Planning a Schedule with Activities, Milestones, and Dates
This is a fun exercise to get everyone's input on scheduling!
Step 1: Brainstorm activities and milestones
Instructions: Involve the team, management, and anyone else participating in the planning process. Tape a big piece of butcher paper (or flip chart sheets) to the wall.
1) Brainstorm individually or as a group: a) the activities to be performed, and
b) the related milestones. (You could do this in two or more passes, if desired).
2) Record these ideas on sticky notes using two different colors, one for activities and the other for milestones, and place them randomly on the paper.
Step 2: Sequence the activities
Instructions: As a group, gather around the sticky-note collection and:
1) Begin to place the activities in some kind of logical sequence. In the first pass, you could do this quickly and silently, or discuss the process as you go. Keep looking for and filling in any gaps in the activity sequence.
2) In subsequent passes, you can move the activities into more specific workflows, some of which will logically run in parallel with others. For example, parallel activities are appearing below in the example of preparing for a trade show.
3) Determine where the activity dependencies exist in the workflows, also depicted in the example below. (A dependency is a logical relationship between two or more activities, where one activity must start or finish before another activity can start or finish.) In this example, some activities must complete before others can begin.
Step 3: Add milestones and fine-tune the sequence
Instructions: As a group, continue working with the sticky-note collection, and:
1) Begin to place milestones in appropriate places, refining the flow as needed. The milestones in the example below might include internal review meetings and trade show application deadlines, for instance.
2) In subsequent passes, begin identifying all fixed and flexible milestone dates. For example, a trade show has a fixed date from which you would work backward. Defining the project's duration should consider historical data, task estimates, and expert opinion; and potentially build in contingency buffers at strategic points to help mitigate lead-time risks (the subject of a more advanced analysis and discussion).
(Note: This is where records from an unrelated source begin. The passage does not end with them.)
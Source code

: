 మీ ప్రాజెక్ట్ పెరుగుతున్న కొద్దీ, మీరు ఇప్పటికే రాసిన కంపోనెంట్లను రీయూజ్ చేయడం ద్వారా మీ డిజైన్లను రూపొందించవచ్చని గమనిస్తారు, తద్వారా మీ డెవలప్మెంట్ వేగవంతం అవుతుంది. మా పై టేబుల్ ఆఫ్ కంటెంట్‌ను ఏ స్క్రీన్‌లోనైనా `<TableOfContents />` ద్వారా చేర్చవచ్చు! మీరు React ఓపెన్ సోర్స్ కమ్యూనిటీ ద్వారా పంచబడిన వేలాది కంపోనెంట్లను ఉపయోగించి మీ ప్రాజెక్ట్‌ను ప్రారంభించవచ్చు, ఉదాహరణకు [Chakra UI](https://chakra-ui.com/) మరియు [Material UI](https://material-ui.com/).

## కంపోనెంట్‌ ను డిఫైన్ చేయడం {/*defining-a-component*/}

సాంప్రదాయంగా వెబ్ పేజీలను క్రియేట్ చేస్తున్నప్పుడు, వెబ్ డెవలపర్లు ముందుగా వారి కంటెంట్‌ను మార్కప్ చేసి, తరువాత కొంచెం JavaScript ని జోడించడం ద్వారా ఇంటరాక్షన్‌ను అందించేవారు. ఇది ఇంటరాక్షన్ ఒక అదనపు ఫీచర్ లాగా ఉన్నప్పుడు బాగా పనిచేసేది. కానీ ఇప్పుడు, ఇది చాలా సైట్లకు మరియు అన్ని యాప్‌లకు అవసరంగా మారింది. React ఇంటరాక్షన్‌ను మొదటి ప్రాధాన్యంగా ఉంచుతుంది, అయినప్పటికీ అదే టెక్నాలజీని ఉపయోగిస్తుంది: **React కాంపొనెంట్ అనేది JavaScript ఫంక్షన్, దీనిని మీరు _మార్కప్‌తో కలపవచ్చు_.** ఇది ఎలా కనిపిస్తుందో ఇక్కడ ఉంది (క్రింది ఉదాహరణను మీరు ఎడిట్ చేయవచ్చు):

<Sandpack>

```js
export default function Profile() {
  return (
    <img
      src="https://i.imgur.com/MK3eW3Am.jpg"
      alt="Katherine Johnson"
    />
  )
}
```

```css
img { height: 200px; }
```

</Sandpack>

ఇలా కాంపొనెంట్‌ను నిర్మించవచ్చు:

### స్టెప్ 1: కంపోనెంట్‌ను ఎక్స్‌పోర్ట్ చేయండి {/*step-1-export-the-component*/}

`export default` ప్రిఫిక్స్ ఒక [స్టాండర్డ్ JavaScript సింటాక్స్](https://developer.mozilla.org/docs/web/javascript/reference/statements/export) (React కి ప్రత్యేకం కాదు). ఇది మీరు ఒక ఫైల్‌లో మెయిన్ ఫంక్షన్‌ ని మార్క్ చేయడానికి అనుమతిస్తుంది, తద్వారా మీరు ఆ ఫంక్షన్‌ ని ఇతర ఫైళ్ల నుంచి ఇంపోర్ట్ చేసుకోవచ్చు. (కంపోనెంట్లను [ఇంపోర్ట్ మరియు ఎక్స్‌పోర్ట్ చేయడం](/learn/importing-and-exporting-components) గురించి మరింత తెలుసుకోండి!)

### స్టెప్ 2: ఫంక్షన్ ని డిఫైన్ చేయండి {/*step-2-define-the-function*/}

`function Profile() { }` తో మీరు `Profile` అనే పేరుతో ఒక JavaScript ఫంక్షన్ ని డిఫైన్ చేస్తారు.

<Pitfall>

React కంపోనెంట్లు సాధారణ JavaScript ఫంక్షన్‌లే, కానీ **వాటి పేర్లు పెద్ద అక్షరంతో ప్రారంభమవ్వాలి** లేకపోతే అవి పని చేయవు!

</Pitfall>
Step 4: Consider the schedule both backwards and forwards
Note that assigning milestone dates in the exercise above might occur because you are doing forward scheduling -- which will give you some idea of how soon you can start various activities.
In contrast, backward scheduling determines the latest time that you must start activities to avoid pushing out the completion date.
With regard to backward scheduling, events such as trade shows are good examples of fixed points that require reverse preparation. As shown in the prior examples, a show could be the strategic venue for a new product unveiling, a customer feedback occasion, or a new marketing campaign.

In conclusion, this simple, hands-on exercise can help project teams look at forward and backward scheduling like two oncoming trains. At some point, an open-ended, forward schedule needs to brake and begin readying for the train speeding in from the opposite direction!